A Decision is also covered under the same article: “A decision shall be binding in its entirety upon those to whom it is addressed." They are acts of law which address member states or specific individuals.
Directives, however, are not immediately enforceable in member states but are binding once they are brought into force. They are instructions addressed to member states, to achieve a certain result within a certain time. The method of achieving it is left up to the member states. This is done to simplify the way in which national law can be harmonized with EU Law. If a member state feels that it already has a domestic law which achieves the wanted result then it need not take further action other than informing the Commission of the measures taken to implement the Directive.  Directives enter into force on a specified date, provided when constructed. Member states are given a deadline by which to implement it, as is the case in the Directive mentioned in the scenario of Pavol “The deadline for implementation was January 2010". Such periods usually can vary from one year to five, depending on the complexity and importance of the subject matter. Where there is an absence of a specified date, it comes into force twenty days after its publication. In Publico Ministero v Ratti the ECJ held that a Directive had direct effect once the date of implementation had expired.

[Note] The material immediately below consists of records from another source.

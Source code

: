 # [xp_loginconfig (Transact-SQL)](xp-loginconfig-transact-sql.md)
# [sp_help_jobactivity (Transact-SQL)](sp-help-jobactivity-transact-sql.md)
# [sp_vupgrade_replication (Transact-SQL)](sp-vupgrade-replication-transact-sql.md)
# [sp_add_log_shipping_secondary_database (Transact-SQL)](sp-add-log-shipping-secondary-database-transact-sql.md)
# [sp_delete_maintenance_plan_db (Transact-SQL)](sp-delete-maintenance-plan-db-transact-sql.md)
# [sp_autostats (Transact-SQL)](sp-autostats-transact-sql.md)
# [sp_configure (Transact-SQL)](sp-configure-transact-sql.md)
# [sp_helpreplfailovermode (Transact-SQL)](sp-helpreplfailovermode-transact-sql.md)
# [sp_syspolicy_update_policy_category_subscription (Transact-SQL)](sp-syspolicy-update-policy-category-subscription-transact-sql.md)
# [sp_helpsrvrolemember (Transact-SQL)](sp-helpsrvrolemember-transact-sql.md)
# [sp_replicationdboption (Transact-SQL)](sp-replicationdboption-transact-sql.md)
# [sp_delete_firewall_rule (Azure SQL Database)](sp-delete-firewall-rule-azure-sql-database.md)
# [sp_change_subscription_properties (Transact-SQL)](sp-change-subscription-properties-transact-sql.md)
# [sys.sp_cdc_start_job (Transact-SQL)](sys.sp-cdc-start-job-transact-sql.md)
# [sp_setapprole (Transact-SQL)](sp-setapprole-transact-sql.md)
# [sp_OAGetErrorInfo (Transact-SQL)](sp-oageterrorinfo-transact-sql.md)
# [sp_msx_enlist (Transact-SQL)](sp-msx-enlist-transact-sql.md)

In order for national courts to apply EU law, they must interpret the provisions in a way which achieves the desired result by the EU and cannot contradict EU law.  Article 234 of the EC, concerning preliminary-ruling procedure, acts as a bridge between national legal systems and European Union law. Under this article, national courts can seek guidance from the European Court of Justice to provide a ruling on whether an EU secondary legislation is valid. Article 234 created the means by which an individual could enforce EU Law against the State in national courts. The most important of these remedies are direct effect, indirect effect and state liability.

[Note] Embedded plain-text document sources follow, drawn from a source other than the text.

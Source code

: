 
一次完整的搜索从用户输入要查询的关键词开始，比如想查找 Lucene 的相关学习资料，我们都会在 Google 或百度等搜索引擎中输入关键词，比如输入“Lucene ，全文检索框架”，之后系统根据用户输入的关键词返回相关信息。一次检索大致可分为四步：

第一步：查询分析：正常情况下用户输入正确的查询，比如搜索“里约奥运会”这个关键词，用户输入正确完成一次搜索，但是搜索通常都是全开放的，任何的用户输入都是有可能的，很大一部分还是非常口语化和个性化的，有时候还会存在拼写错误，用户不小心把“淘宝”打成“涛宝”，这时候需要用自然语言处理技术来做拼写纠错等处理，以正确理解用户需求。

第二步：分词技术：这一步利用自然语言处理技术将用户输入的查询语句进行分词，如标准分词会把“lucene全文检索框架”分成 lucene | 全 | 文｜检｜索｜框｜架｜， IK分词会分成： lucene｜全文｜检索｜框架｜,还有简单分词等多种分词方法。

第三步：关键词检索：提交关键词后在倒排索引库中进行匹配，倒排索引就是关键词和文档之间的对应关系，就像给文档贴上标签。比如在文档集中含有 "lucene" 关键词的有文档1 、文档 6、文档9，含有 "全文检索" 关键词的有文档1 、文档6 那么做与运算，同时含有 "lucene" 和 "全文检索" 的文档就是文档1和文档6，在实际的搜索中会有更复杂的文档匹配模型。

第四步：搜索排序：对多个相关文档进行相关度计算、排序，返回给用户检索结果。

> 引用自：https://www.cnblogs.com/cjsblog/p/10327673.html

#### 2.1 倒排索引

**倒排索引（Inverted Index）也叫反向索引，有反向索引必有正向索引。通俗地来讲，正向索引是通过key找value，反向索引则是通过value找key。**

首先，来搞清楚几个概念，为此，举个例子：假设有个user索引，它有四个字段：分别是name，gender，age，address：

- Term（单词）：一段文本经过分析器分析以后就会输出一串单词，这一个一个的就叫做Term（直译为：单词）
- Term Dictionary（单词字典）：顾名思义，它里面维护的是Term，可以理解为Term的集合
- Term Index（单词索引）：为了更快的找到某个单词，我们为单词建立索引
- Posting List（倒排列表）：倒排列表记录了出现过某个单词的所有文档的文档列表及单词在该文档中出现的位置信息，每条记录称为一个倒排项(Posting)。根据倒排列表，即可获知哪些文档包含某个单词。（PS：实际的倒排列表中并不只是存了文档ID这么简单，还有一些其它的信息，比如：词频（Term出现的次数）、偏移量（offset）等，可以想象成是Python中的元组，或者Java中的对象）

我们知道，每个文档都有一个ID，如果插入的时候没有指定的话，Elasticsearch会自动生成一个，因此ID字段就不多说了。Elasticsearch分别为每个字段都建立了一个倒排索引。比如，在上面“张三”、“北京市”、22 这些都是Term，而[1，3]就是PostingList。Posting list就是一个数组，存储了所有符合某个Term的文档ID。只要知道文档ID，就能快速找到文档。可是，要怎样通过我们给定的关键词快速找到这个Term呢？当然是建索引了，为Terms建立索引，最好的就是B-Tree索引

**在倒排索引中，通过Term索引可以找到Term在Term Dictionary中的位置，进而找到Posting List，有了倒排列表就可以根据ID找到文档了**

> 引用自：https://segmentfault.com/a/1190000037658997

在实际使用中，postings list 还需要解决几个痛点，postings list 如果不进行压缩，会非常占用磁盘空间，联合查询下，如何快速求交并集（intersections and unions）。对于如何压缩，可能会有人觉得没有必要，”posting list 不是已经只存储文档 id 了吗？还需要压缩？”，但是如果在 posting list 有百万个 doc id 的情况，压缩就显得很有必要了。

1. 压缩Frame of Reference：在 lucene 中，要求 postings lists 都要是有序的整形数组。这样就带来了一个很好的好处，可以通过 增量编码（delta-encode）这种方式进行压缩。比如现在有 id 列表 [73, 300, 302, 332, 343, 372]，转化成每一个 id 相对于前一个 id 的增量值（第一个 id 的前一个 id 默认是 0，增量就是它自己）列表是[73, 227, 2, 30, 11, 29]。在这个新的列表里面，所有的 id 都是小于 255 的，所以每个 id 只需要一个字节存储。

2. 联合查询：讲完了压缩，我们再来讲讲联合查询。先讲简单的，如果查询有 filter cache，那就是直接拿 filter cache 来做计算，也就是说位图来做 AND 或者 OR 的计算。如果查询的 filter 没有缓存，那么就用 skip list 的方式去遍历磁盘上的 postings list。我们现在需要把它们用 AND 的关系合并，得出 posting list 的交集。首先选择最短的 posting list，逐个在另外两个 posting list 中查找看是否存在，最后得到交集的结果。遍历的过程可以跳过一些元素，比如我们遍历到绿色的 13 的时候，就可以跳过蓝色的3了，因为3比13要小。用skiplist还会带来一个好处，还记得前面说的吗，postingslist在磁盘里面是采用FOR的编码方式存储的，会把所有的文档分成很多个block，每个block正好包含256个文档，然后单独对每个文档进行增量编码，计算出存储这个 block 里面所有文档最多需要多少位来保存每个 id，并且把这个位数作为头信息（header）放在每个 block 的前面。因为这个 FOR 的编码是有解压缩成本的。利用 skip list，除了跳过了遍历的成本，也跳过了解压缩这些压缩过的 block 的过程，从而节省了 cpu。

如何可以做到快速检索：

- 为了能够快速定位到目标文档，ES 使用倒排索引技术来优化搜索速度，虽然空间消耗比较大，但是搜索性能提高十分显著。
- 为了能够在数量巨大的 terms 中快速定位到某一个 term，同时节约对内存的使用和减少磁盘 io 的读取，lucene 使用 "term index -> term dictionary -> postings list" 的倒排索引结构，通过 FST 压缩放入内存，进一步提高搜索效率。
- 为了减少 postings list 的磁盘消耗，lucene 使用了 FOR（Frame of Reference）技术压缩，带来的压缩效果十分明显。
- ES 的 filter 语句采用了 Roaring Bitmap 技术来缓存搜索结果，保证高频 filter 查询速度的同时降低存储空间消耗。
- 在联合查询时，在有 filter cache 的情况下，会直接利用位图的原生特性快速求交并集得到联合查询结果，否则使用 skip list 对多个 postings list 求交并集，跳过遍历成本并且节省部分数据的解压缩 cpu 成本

The doctrine of direct effect is a judicial development of the European Court of Justice, the role of which in EU law is central because it ensure application and enforcement of EU law in national courts. It is basically, the judicial enforcement of rights which arise from EU law provisions. So, “direct effect" is a remedy through which one can determine whether a law can be relied upon and enforced by citizens.
The first case on this matter was Van Gend en Loos  in which the ECJ introduced a set of criteria to determine whether a provision was capable of direct effect: The said provision must be: a) clear and precise, b) unconditional (e.g. time limit), c) not require any further implementation measures to be taken by the state or EU institutions, d) not leave discretion to the state or EU institutions.  This meant that private parties could defend their rights in the face of any national law which was inconsistent with or contrary to EU law.
Directives have two obstacles which stand in the way of them having direct effect. Firstly, directives are considered not clear and precise enough to be directly effective. Secondly, they are instructions addressed to the state, which means they cannot have horizontal, as well as vertical, direct effect. In the case of Van Duyn v the Home Office  , the ECJ held that a Directive could be directly effective against the state, provided its obligations were clear enough for it to be justiciable. In Publico Ministero v Ratti  the ECJ held that a Directive had direct effect once the date of implementation had expired.
Due to Directives being a set of instructions to the member state, they are not actually laws to be enforced by one citizen against another. This is because the state implements the Directive through its own set of laws i.e. an Act of Parliament. Therefore it is the law of the state that’s available to the citizens, no the directives. Thus horizontal direct effect of directives does not exist.
There are bodies, however, which are private organization but are under state control and operate some special powers. So to enforce a directive on a private body, as discussed, would not work. However, in the case of Foster V British Gas  the criteria were laid down to determine whether a body was under enough state control to allow vertical direct effect to be used a remedy against it. In Marshall v Southampton A.H.A.  the ECJ held that the Healthy Authority were an arm of the state therefore vertical direct effect was possible as a remedy. It was later decided that private companies undertaking a public duty come under the ruling of the Foster case.  So to compensate for the lack of horizontal direct effect, the Foster test expanded the realm of the word “State" in order to allow more vertical direct effect.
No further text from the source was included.